WHAT THE EXERCISE ASKS:
Among the records that follow, find each line holding the word "Materials" and copy it.

EXTRACTED INFORMATION:
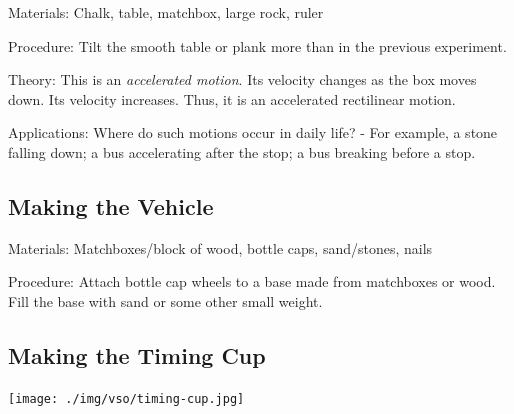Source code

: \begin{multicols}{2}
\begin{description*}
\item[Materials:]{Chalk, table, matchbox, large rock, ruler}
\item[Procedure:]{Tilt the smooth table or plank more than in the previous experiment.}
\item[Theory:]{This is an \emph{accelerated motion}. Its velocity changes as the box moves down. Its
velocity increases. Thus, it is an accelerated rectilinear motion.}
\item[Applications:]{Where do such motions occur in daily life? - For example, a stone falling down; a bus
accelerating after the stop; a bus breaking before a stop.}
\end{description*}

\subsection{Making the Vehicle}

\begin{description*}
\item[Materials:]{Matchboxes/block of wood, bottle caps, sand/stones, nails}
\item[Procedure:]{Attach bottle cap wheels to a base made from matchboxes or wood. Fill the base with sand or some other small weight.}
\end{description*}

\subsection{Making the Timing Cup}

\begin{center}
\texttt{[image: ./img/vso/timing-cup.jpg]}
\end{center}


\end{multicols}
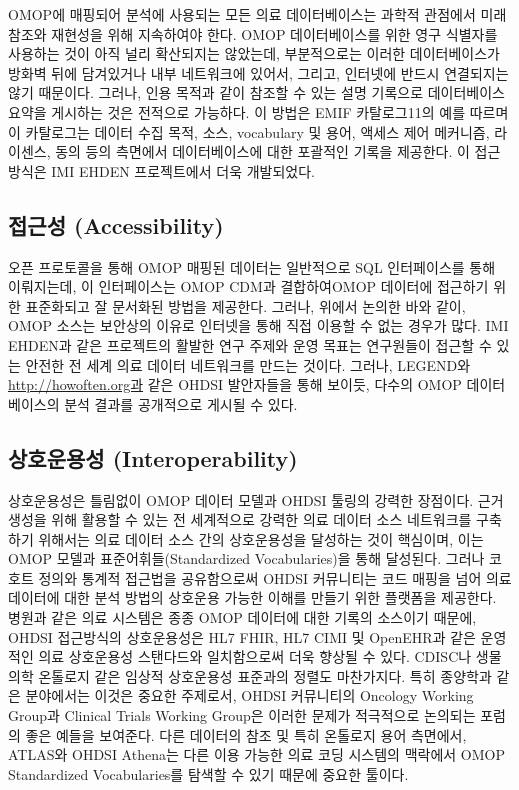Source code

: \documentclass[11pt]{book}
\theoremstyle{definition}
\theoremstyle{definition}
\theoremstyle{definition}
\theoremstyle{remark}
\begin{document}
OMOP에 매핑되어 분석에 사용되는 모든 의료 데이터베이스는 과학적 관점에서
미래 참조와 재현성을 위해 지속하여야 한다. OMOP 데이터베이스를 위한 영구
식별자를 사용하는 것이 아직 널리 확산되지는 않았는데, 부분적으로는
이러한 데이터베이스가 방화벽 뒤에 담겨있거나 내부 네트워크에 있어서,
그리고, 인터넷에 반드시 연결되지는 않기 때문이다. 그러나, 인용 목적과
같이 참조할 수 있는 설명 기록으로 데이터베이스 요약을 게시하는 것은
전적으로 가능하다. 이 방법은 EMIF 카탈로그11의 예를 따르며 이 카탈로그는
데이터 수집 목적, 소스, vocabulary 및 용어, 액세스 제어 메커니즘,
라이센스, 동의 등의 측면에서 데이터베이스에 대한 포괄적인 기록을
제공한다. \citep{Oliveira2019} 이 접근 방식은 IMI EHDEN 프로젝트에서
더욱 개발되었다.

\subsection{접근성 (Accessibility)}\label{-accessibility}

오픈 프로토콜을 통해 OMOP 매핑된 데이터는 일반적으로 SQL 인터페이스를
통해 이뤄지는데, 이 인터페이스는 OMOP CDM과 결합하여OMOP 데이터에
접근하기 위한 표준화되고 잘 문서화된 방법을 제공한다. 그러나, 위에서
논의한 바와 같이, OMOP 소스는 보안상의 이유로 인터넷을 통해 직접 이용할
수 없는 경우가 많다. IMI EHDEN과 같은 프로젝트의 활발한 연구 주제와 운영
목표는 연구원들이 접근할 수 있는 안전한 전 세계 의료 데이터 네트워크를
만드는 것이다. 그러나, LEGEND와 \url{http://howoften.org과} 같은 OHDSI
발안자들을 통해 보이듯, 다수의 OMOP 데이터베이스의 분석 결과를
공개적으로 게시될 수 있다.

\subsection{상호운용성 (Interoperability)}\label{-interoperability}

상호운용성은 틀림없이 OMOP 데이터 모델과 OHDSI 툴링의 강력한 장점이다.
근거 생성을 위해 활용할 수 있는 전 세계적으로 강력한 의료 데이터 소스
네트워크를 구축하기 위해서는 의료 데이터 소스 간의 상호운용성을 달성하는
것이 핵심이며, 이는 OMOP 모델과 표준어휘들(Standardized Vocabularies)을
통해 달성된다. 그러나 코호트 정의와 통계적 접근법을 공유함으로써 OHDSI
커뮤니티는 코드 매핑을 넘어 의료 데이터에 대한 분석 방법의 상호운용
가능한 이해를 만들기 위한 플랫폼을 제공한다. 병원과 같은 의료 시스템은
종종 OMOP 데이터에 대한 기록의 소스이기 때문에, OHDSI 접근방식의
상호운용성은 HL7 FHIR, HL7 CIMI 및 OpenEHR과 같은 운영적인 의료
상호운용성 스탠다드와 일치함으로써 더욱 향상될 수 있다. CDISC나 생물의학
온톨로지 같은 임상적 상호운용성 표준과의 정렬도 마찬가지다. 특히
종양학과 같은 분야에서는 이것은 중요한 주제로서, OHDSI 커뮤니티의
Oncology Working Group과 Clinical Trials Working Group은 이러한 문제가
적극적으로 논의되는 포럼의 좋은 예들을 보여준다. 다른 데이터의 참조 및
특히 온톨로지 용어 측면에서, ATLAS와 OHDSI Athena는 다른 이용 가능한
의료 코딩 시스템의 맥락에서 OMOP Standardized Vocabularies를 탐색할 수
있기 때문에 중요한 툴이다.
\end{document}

SOLUTION BELOW:
\item[Materials:]{Chalk, table, matchbox, large rock, ruler}
\item[Materials:]{Matchboxes/block of wood, bottle caps, sand/stones, nails}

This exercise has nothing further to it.